CVE-2021-1785 is an out-of-bounds read vulnerability discovered in Apple's ImageIO component that was disclosed and patched in January 2021. The vulnerability affects multiple Apple operating systems including macOS Big Sur 11.2, macOS Catalina 10.15.7, watchOS 7.3, tvOS 14.4, iOS 14.4 and iPadOS 14.4. The issue was discovered by Xingwei Lin of Ant Security Light-Year Lab and was addressed by Apple with improved input validation (Apple Security).

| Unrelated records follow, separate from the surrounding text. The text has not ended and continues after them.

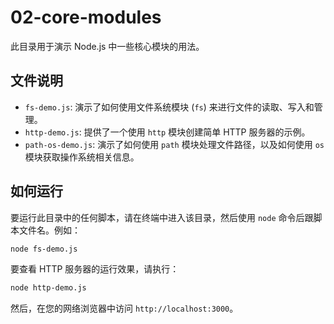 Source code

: # 02-core-modules

此目录用于演示 Node.js 中一些核心模块的用法。

## 文件说明

- `fs-demo.js`: 演示了如何使用文件系统模块 (`fs`) 来进行文件的读取、写入和管理。
- `http-demo.js`: 提供了一个使用 `http` 模块创建简单 HTTP 服务器的示例。
- `path-os-demo.js`: 演示了如何使用 `path` 模块处理文件路径，以及如何使用 `os` 模块获取操作系统相关信息。

## 如何运行

要运行此目录中的任何脚本，请在终端中进入该目录，然后使用 `node` 命令后跟脚本文件名。例如：

```bash
node fs-demo.js
```

要查看 HTTP 服务器的运行效果，请执行：

```bash
node http-demo.js
```

然后，在您的网络浏览器中访问 `http://localhost:3000`。
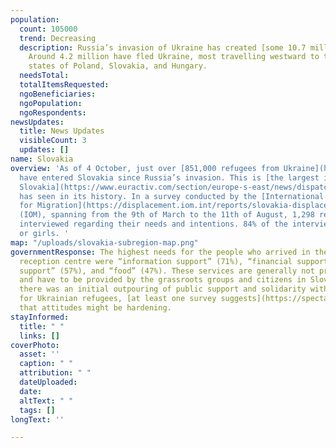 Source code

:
 ```yaml
---
population:
  count: 105000
  trend: Decreasing
  description: Russia’s invasion of Ukraine has created [some 10.7 million refugees](https://data2.unhcr.org/en/situations/ukraine/location?secret=unhcrrestricted).
    Around 4.2 million have fled Ukraine, most travelling westward to the bordering
    states of Poland, Slovakia, and Hungary.
  needsTotal: 
  totalItemsRequested: 
  ngoBeneficiaries: 
  ngoPopulation: 
  ngoRespondents: 
newsUpdates:
  title: News Updates
  visibleCount: 3
  updates: []
name: Slovakia
overview: 'As of 4 October, just over [851,000 refugees from Ukraine](https://data.unhcr.org/en/situations/ukraine)
  have entered Slovakia since Russia’s invasion. This is [the largest influx of refugees
  Slovakia](https://www.euractiv.com/section/europe-s-east/news/dispatch-from-slovak-border-we-dont-understand-why-putin-is-doing-this-to-us/)
  has seen in its history. In a survey conducted by the [International Organisation
  for Migration](https://displacement.iom.int/reports/slovakia-displacement-surveys-ukrainian-refugees-and-third-country-nationals-09-march-11)
  (IOM), spanning from the 9th of March to the 11th of August, 1,298 refugees were
  interviewed regarding their needs and intentions. 84% of the interviewees were women
  or girls. '
map: "/uploads/slovakia-subregion-map.png"
governmentResponse: The highest needs for the people who arrived in the Slovakian
  reception centre were “information support” (71%), “financial support” (66%), “transportation
  support” (57%), and “food” (47%). These services are generally not provided by governments
  and have to be provided by the grassroots groups and citizens in Slovakia. Although
  there was an initial outpouring of public support and solidarity within Slovakia
  for Ukrainian refugees, [at least one survey suggests](https://spectator.sme.sk/c/23009378/slovaks-scepticism-towards-ukrainian-refugees-is-rising-survey-finds.html)
  that attitudes might be hardening.
stayInformed:
  title: " "
  links: []
coverPhoto:
  asset: ''
  caption: " "
  attribution: " "
  dateUploaded: 
  date: 
  altText: " "
  tags: []
longText: ''

---
```

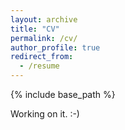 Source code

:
 ```yaml
---
layout: archive
title: "CV"
permalink: /cv/
author_profile: true
redirect_from:
  - /resume
---
```


{% include base_path %}

Working on it. :-)
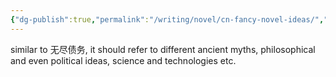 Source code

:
 ```yaml
---
{"dg-publish":true,"permalink":"/writing/novel/cn-fancy-novel-ideas/","dgPassFrontmatter":true}
---
```


similar to 无尽债务, it should refer to different ancient myths, philosophical and even political ideas, science and technologies etc. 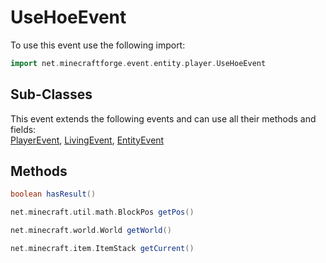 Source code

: # UseHoeEvent

To use this event use the following import:
```groovy
import net.minecraftforge.event.entity.player.UseHoeEvent
```

## Sub-Classes
This event extends the following events and can use all their methods and fields: <br>
[PlayerEvent](player_event.md), [LivingEvent](living_event.md), [EntityEvent](entity_event.md)

## Methods
```groovy
boolean hasResult()
```

```groovy
net.minecraft.util.math.BlockPos getPos()
```

```groovy
net.minecraft.world.World getWorld()
```

```groovy
net.minecraft.item.ItemStack getCurrent()
```

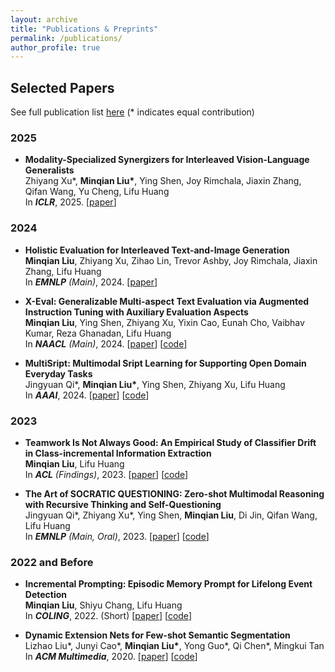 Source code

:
```yaml
---
layout: archive
title: "Publications & Preprints"
permalink: /publications/
author_profile: true
---
```


## Selected Papers

See full publication list [here](https://scholar.google.com/citations?user=xCR8nrwAAAAJ&hl=en) (* indicates equal contribution)

### 2025

* **Modality-Specialized Synergizers for Interleaved Vision-Language Generalists**<br>
  Zhiyang Xu\*, **Minqian Liu\***, Ying Shen, Joy Rimchala, Jiaxin Zhang, Qifan Wang, Yu Cheng, Lifu Huang<br>
  In ***ICLR***, 2025. \[[paper](https://mqianliu.github.io/files/Vision_Language_Generalist.pdf)]

### 2024

* **Holistic Evaluation for Interleaved Text-and-Image Generation**<br>
  **Minqian Liu**, Zhiyang Xu, Zihao Lin, Trevor Ashby, Joy Rimchala, Jiaxin Zhang, Lifu Huang<br>
  In ***EMNLP** (Main)*, 2024.  \[[paper](https://arxiv.org/abs/2406.14643)]

* **X-Eval: Generalizable Multi-aspect Text Evaluation via Augmented Instruction Tuning with Auxiliary Evaluation Aspects**<br>
  **Minqian Liu**, Ying Shen, Zhiyang Xu, Yixin Cao, Eunah Cho, Vaibhav Kumar, Reza Ghanadan, Lifu Huang<br>
  In ***NAACL** (Main)*, 2024.  \[[paper](https://arxiv.org/abs/2311.08788)] \[[code](https://github.com/VT-NLP/XEval)]

* **MultiSript: Multimodal Sript Learning for Supporting Open Domain Everyday Tasks**<br>
  Jingyuan Qi\*, **Minqian Liu\***, Ying Shen, Zhiyang Xu, Lifu Huang<br>
  In ***AAAI***, 2024. \[[paper](https://arxiv.org/abs/2310.04965)] \[[code](https://github.com/VT-NLP/MultiScript)]

### 2023

* **Teamwork Is Not Always Good: An Empirical Study of Classifier Drift in Class-incremental Information Extraction**<br>
  **Minqian Liu**, Lifu Huang<br>
  In ***ACL** (Findings)*, 2023.  \[[paper](http://arxiv.org/abs/2305.16559)] \[[code](https://github.com/vt-nlp/ice)]

* **The Art of SOCRATIC QUESTIONING: Zero-shot Multimodal Reasoning with Recursive Thinking and Self-Questioning**<br>
  Jingyuan Qi\*, Zhiyang Xu\*, Ying Shen, **Minqian Liu**, Di Jin, Qifan Wang, Lifu Huang<br>
  In ***EMNLP** (Main, Oral)*, 2023.  \[[paper](https://arxiv.org/abs/2305.14999)] \[[code](https://github.com/VT-NLP/SOCRATIC-QUESTIONING)]

### 2022 and Before

* **Incremental Prompting: Episodic Memory Prompt for Lifelong Event Detection**<br>
  **Minqian Liu**, Shiyu Chang, Lifu Huang<br>
  In ***COLING***, 2022. (Short) \[[paper](https://arxiv.org/pdf/2204.07275.pdf)] \[[code](https://github.com/VT-NLP/ICE)]

* **Dynamic Extension Nets for Few-shot Semantic Segmentation**<br> 
  Lizhao Liu\*, Junyi Cao\*, **Minqian Liu\***, Yong Guo\*, Qi Chen\*, Mingkui Tan<br>
  In ***ACM Multimedia***, 2020. \[[paper](https://dl.acm.org/doi/pdf/10.1145/3394171.3413915)] \[[code](https://github.com/lizhaoliu-Lec/DENet)]




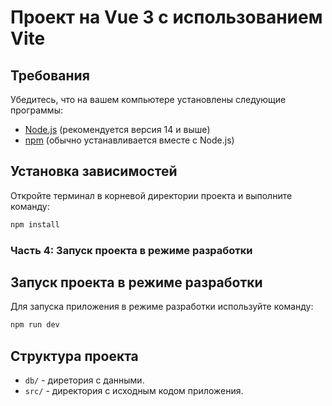 # Проект на Vue 3 с использованием Vite

## Требования
Убедитесь, что на вашем компьютере установлены следующие программы:

- [Node.js](https://nodejs.org/) (рекомендуется версия 14 и выше)
- [npm](https://www.npmjs.com/) (обычно устанавливается вместе с Node.js)

## Установка зависимостей
Откройте терминал в корневой директории проекта и выполните команду:

```bash
npm install
```

### Часть 4: Запуск проекта в режиме разработки

## Запуск проекта в режиме разработки
Для запуска приложения в режиме разработки используйте команду:

```bash
npm run dev
```
## Структура проекта
- `db/` - диретория с данными.
- `src/` - директория с исходным кодом приложения.
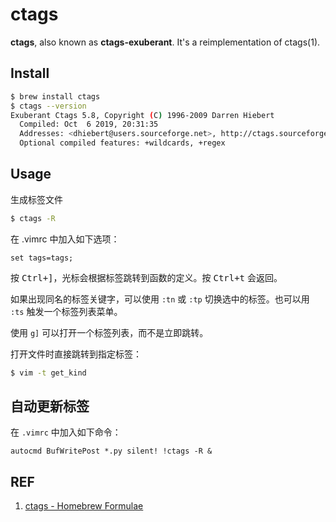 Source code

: # ctags

**ctags**, also known as **ctags-exuberant**. It's a reimplementation of ctags(1).

## Install

```sh
$ brew install ctags
$ ctags --version
Exuberant Ctags 5.8, Copyright (C) 1996-2009 Darren Hiebert
  Compiled: Oct  6 2019, 20:31:35
  Addresses: <dhiebert@users.sourceforge.net>, http://ctags.sourceforge.net
  Optional compiled features: +wildcards, +regex
```

## Usage

生成标签文件

```sh
$ ctags -R
```

在 .vimrc 中加入如下选项：

```
set tags=tags;
```

按 <kbd>Ctrl+]</kbd>，光标会根据标签跳转到函数的定义。按 <kbd>Ctrl+t</kbd> 会返回。

如果出现同名的标签关键字，可以使用 `:tn` 或 `:tp` 切换选中的标签。也可以用 `:ts` 触发一个标签列表菜单。

使用 `g]` 可以打开一个标签列表，而不是立即跳转。

打开文件时直接跳转到指定标签：

```sh
$ vim -t get_kind
```

## 自动更新标签

在 `.vimrc` 中加入如下命令：

```
autocmd BufWritePost *.py silent! !ctags -R &
```

## REF

1. [ctags - Homebrew Formulae][1]

[1]: https://formulae.brew.sh/formula/ctags "ctags - Homebrew Formulae"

The vulnerability is classified as an out-of-bounds read issue in the ImageIO component that could be triggered when processing maliciously crafted images. The vulnerability has a CVSS v3.1 base score of 7.8 (HIGH) with the following vector: CVSS:3.1/AV:L/AC:L/PR:N/UI:R/S:U/C:H/I:H/A:H (NVD).

When exploited, processing a maliciously crafted image may lead to arbitrary code execution on the affected system. This could potentially allow attackers to execute malicious code with the privileges of the application processing the image (Apple Security).

Apple addressed this vulnerability by implementing improved input validation in the following security updates: macOS Big Sur 11.2, Security Update 2021-001 Catalina, Security Update 2021-001 Mojave, watchOS 7.3, tvOS 14.4, iOS 14.4 and iPadOS 14.4. Users are advised to update their systems to these versions or later to protect against this vulnerability (Apple Security).